Бригадир рабочих домоуправления, сантехник Михаил Михайлович, или попросту Мих-Мих, так же называемый недоброжелателями за глаза Михуилом, уперев руки в бока и выпятив жирное брюхо, скептически наблюдал за работой своих подопечных, двух практикантов из ПТУ. Хлюпая кирзовыми сапогами по вязкой жиже, они ремонтировали трубу в подвале. Практикантов окутывал пар, валивший из дырки в трубе. Один из парней обратил к Михаилу Михайловичу чумазое лицо, выражающее растерянность и уныние:
«Не входит…»
«Чего у тебя не входит?» - усмехнулся Мих-Мих и почесал толстый пористый нос черно-желтым ногтем, потеребил пальцами густые пепельные усы, переходящие в бакенбарды.
«Это…» - ответил практикант.
«А как это называется?»
Практикант посмотрел на однокашника, ища у него поддержки, но однокашник лишь пожал плечами.

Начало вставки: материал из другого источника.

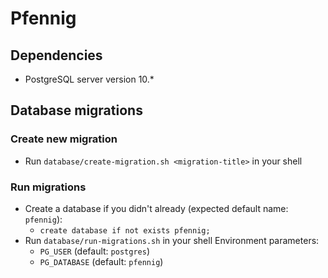 # Pfennig

## Dependencies

- PostgreSQL server version 10.*

## Database migrations

### Create new migration

- Run `database/create-migration.sh <migration-title>` in your shell

### Run migrations

- Create a database if you didn't already (expected default name: `pfennig`):
  - `create database if not exists pfennig;`
- Run `database/run-migrations.sh` in your shell
  Environment parameters:
  - `PG_USER` (default: `postgres`)
  - `PG_DATABASE` (default: `pfennig`)
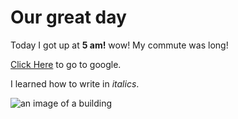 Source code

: # Our great day

Today I got up at **5 am!** wow! My commute was long!

[Click Here](http://google.com) to go to google.

I learned how to write in _italics_.

![an image of a building](http://lorempixel.com/400/200/)
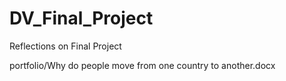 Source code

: # DV_Final_Project
Reflections on Final Project

portfolio/Why do people move from one country to another.docx
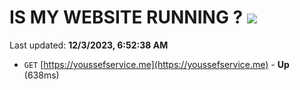 # IS MY WEBSITE RUNNING ? [![](https://img.shields.io/static/v1?label=Sponsor&message=%E2%9D%A4&logo=GitHub&color=%23fe8e86)](https://github.com/sponsors/<username>)

Last updated: **12/3/2023, 6:52:38 AM**

- `GET` [https://youssefservice.me](https://youssefservice.me) - **Up** (638ms)
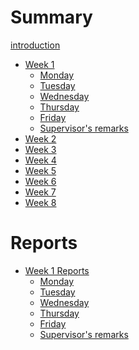 # Summary

[introduction](introduction.md)


- [Week 1](week_1.md)
  - [Monday](20_06_2022.md)
  - [Tuesday](21_06_2022.md)
  - [Wednesday](22_06_2022.md)
  - [Thursday]()
  - [Friday]()
  - [Supervisor's remarks]()  
- [Week 2](week_2.md)
- [Week 3](week_3.md)
- [Week 4](week_4.md)
- [Week 5](week_5.md)
- [Week 6](week_6.md)
- [Week 7](week_7.md)
- [Week 8](week_8.md)

# Reports
- [Week 1 Reports]()
  - [Monday]()
  - [Tuesday](21_06_2022_report.md)
  - [Wednesday]()
  - [Thursday]()
  - [Friday]()
  - [Supervisor's remarks]()  
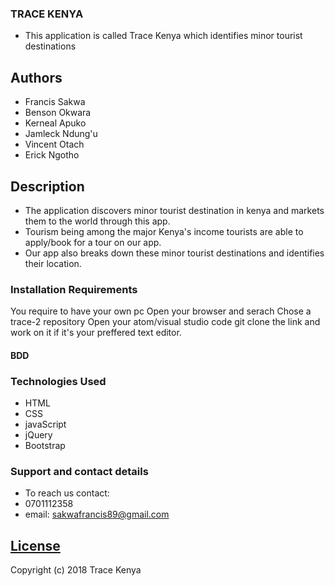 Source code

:### TRACE KENYA
* This application is called Trace Kenya which identifies minor tourist destinations
## Authors
* Francis Sakwa
* Benson Okwara
* Kerneal Apuko
* Jamleck Ndung'u
* Vincent Otach
* Erick Ngotho
## Description
* The application discovers minor tourist destination in kenya and markets them to the world through this app.
* Tourism being among the major Kenya's income tourists are able to apply/book for a tour on our app.
* Our app also breaks down these minor tourist destinations and identifies their location.
### Installation Requirements
You require to have your own pc
Open your browser and serach
Chose a trace-2 repository
Open your atom/visual studio code
git clone the link and work on it if it's your preffered text editor.
#### BDD

### Technologies Used
* HTML
* CSS
* javaScript
* jQuery
* Bootstrap
### Support and contact details
* To reach us contact:
 * 0701112358
 * email: sakwafrancis89@gmail.com

## [License](https://opensource.org/licenses/MIT)
Copyright (c) 2018 Trace Kenya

«Это, студенты, называется чопик! – сказал Михаил Михайлович наставительно, достал из кармана теплой фуфайки рукавицы, а из огромной брезентовой сумки, висевшей на вентиле, кувалдочку, посмотрел на нее ласково, обтер рукавицей и сказал, обращаясь к инструменту: «Эх, кормилица ты моя!..» Подошел вразвалку к трубе и осторожно, но уверенно стукнул несколько раз по деревянному чопику, вгоняя его в отверстие.
«Ну, вошло?!» - победно воскликнул Михаил Михайлович, глядя на практикантов с превосходством.

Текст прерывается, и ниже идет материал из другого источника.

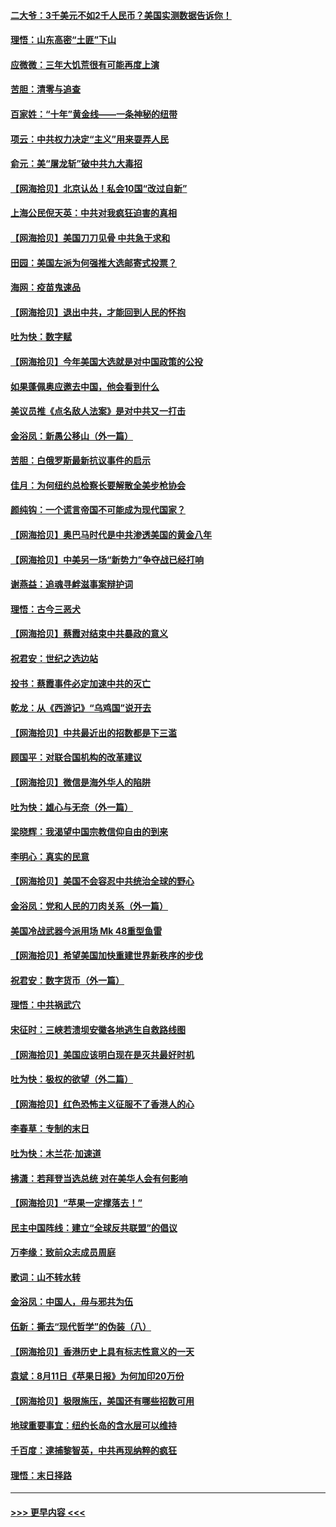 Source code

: #### [二大爷：3千美元不如2千人民币？美国实测数据告诉你！](../pages/nsc993/n12358563.md?t=08270002) 
#### [理悟：山东高密“土匪”下山](../pages/nsc993/n12358535.md?t=08270002) 
#### [应微微：三年大饥荒很有可能再度上演](../pages/nsc993/n12358523.md?t=08270002) 
#### [苦胆：清零与追查](../pages/nsc993/n12358501.md?t=08270002) 
#### [百家姓：“十年”黄金线——一条神秘的纽带](../pages/nsc993/n12358319.md?t=08270002) 
#### [项云：中共权力决定“主义”用来耍弄人民](../pages/nsc993/n12358172.md?t=08270002) 
#### [俞元：美“屠龙斩”破中共九大毒招](../pages/nsc993/n12357822.md?t=08270002) 
#### [【网海拾贝】北京认怂！私会10国“改过自新”](../pages/nsc993/n12357784.md?t=08270002) 
#### [上海公民倪天英：中共对我疯狂迫害的真相](../pages/nsc993/n12356341.md?t=08270002) 
#### [【网海拾贝】美国刀刀见骨 中共急于求和](../pages/nsc993/n12355511.md?t=08270002) 
#### [田园：美国左派为何强推大选邮寄式投票？](../pages/nsc993/n12352963.md?t=08270002) 
#### [海网：疫苗鬼速品](../pages/nsc993/n12354438.md?t=08270002) 
#### [【网海拾贝】退出中共，才能回到人民的怀抱](../pages/nsc993/n12352634.md?t=08270002) 
#### [吐为快：数字赋](../pages/nsc993/n12352317.md?t=08270002) 
#### [【网海拾贝】今年美国大选就是对中国政策的公投](../pages/nsc993/n12350973.md?t=08270002) 
#### [如果蓬佩奥应邀去中国，他会看到什么](../pages/nsc993/n12350945.md?t=08270002) 
#### [美议员推《点名敌人法案》是对中共又一打击](../pages/nsc993/n12350765.md?t=08270002) 
#### [金浴凤：新愚公移山（外一篇）](../pages/nsc993/n12350253.md?t=08270002) 
#### [苦胆：白俄罗斯最新抗议事件的启示](../pages/nsc993/n12349989.md?t=08270002) 
#### [佳月：为何纽约总检察长要解散全美步枪协会](../pages/nsc993/n12349939.md?t=08270002) 
#### [颜纯钩：一个谎言帝国不可能成为现代国家？](../pages/nsc993/n12349898.md?t=08270002) 
#### [【网海拾贝】奥巴马时代是中共渗透美国的黄金八年](../pages/nsc993/n12349284.md?t=08270002) 
#### [【网海拾贝】中美另一场“新势力”争夺战已经打响](../pages/nsc993/n12346998.md?t=08270002) 
#### [谢燕益：追魂寻衅滋事案辩护词](../pages/nsc993/n12346892.md?t=08270002) 
#### [理悟：古今三恶犬](../pages/nsc993/n12345190.md?t=08270002) 
#### [【网海拾贝】蔡霞对结束中共暴政的意义](../pages/nsc993/n12344263.md?t=08270002) 
#### [祝君安：世纪之选边站](../pages/nsc993/n12342382.md?t=08270002) 
#### [投书：蔡霞事件必定加速中共的灭亡](../pages/nsc993/n12341881.md?t=08270002) 
#### [乾龙：从《西游记》“乌鸡国”说开去](../pages/nsc993/n12341690.md?t=08270002) 
#### [【网海拾贝】中共最近出的招数都是下三滥](../pages/nsc993/n12341593.md?t=08270002) 
#### [顾国平：对联合国机构的改革建议](../pages/nsc993/n12339928.md?t=08270002) 
#### [【网海拾贝】微信是海外华人的陷阱](../pages/nsc993/n12338868.md?t=08270002) 
#### [吐为快：雄心与无奈（外一篇）](../pages/nsc993/n12338132.md?t=08270002) 
#### [梁晓辉：我渴望中国宗教信仰自由的到来](../pages/nsc993/n12336657.md?t=08270002) 
#### [李明心：真实的民意](../pages/nsc993/n12336089.md?t=08270002) 
#### [【网海拾贝】美国不会容忍中共统治全球的野心](../pages/nsc993/n12336063.md?t=08270002) 
#### [金浴凤：党和人民的刀肉关系（外一篇）](../pages/nsc993/n12335834.md?t=08270002) 
#### [美国冷战武器今派用场 Mk 48重型鱼雷](../pages/nsc993/n12335354.md?t=08270002) 
#### [【网海拾贝】希望美国加快重建世界新秩序的步伐](../pages/nsc993/n12334224.md?t=08270002) 
#### [祝君安：数字货币（外一篇）](../pages/nsc993/n12334186.md?t=08270002) 
#### [理悟：中共祸武穴](../pages/nsc993/n12333962.md?t=08270002) 
#### [宋征时：三峡若溃坝安徽各地逃生自救路线图](../pages/nsc993/n12332450.md?t=08270002) 
#### [【网海拾贝】美国应该明白现在是灭共最好时机](../pages/nsc993/n12332313.md?t=08270002) 
#### [吐为快：极权的欲望（外二篇）](../pages/nsc993/n12332089.md?t=08270002) 
#### [【网海拾贝】红色恐怖主义征服不了香港人的心](../pages/nsc993/n12329296.md?t=08270002) 
#### [李春草：专制的末日](../pages/nsc993/n12329079.md?t=08270002) 
#### [吐为快：木兰花‧加速道](../pages/nsc993/n12327366.md?t=08270002) 
#### [拂潇：若拜登当选总统 对在美华人会有何影响](../pages/nsc993/n12295996.md?t=08270002) 
#### [【网海拾贝】“苹果一定撑落去！”](../pages/nsc993/n12326784.md?t=08270002) 
#### [民主中国阵线：建立“全球反共联盟”的倡议](../pages/nsc993/n12324177.md?t=08270002) 
#### [万李缘：致前众志成员周庭](../pages/nsc993/n12324635.md?t=08270002) 
#### [歌词：山不转水转](../pages/nsc993/n12324599.md?t=08270002) 
#### [金浴凤：中国人，毋与邪共为伍](../pages/nsc993/n12324257.md?t=08270002) 
#### [伍新：撕去“现代哲学”的伪装（八）](../pages/nsc993/n12324188.md?t=08270002) 
#### [【网海拾贝】香港历史上具有标志性意义的一天](../pages/nsc993/n12324021.md?t=08270002) 
#### [袁斌：8月11日《苹果日报》为何加印20万份](../pages/nsc993/n12323955.md?t=08270002) 
#### [【网海拾贝】极限施压，美国还有哪些招数可用](../pages/nsc993/n12322512.md?t=08270002) 
#### [地球重要事宜：纽约长岛的含水层可以维持](../pages/nsc993/n12321844.md?t=08270002) 
#### [千百度：逮捕黎智英，中共再现纳粹的疯狂](../pages/nsc993/n12321777.md?t=08270002) 
#### [理悟：末日择路](../pages/nsc993/n12320812.md?t=08270002) 

----
#### [ >>> 更早内容 <<< ](../indexes/nsc993-earlier.md)
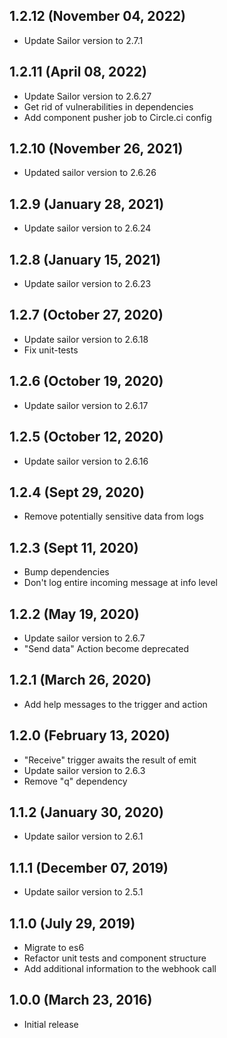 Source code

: ## 1.2.12 (November 04, 2022)
* Update Sailor version to 2.7.1

## 1.2.11 (April 08, 2022)
* Update Sailor version to 2.6.27
* Get rid of vulnerabilities in dependencies
* Add component pusher job to Circle.ci config

## 1.2.10 (November 26, 2021)
* Updated sailor version to 2.6.26

## 1.2.9 (January 28, 2021)
* Update sailor version to 2.6.24

## 1.2.8 (January 15, 2021)
* Update sailor version to 2.6.23

## 1.2.7 (October 27, 2020)
* Update sailor version to 2.6.18
* Fix unit-tests

## 1.2.6 (October 19, 2020)
* Update sailor version to 2.6.17

## 1.2.5 (October 12, 2020)
* Update sailor version to 2.6.16

## 1.2.4 (Sept 29, 2020)
* Remove potentially sensitive data from logs

## 1.2.3 (Sept 11, 2020)
* Bump dependencies
* Don't log entire incoming message at info level

## 1.2.2 (May 19, 2020)

* Update sailor version to 2.6.7
* "Send data" Action become deprecated

## 1.2.1 (March 26, 2020)
* Add help messages to the trigger and action

## 1.2.0 (February 13, 2020)

* "Receive" trigger awaits the result of emit
* Update sailor version to 2.6.3
* Remove "q" dependency

## 1.1.2 (January 30, 2020)

* Update sailor version to 2.6.1

## 1.1.1 (December 07, 2019)

* Update sailor version to 2.5.1

## 1.1.0 (July 29, 2019)

* Migrate to es6
* Refactor unit tests and component structure
* Add additional information to the webhook call

## 1.0.0 (March 23, 2016)

* Initial release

«Вошло…» - ответили они понуро.
«То-то… А не входит только хрен в манду, если стоит плохо!»
Михаил Михайлович хлопнул одного из практикантов по плечу, уложил кувалдочку в сумку и, грузно переваливаясь, пошел к выходу, но у лестницы обернулся: «Инструменты, значит-ца, в мастерскую… И можете, пока я не вернусь, яйца чесать!.. Морды, значит-ца, умойте! В каптерке найдете чистые спецовки и сапоги, переоденьтесь, чтоб прилично… После обеда пойдем в господский дом, краны` менять. Покажу вам, как меня ювелирная работа боится!»
Господскими работники жилконторы называли дома, расположенные на улице Дзержинского: в пятиэтажных зданиях, украшенными лепным орнаментом, с колонами и резными дубовыми дверями, проживали партийные и комсомольские бонзы, высшие офицеры армии и КГБ, а также выдающиеся деятели латышской культуры.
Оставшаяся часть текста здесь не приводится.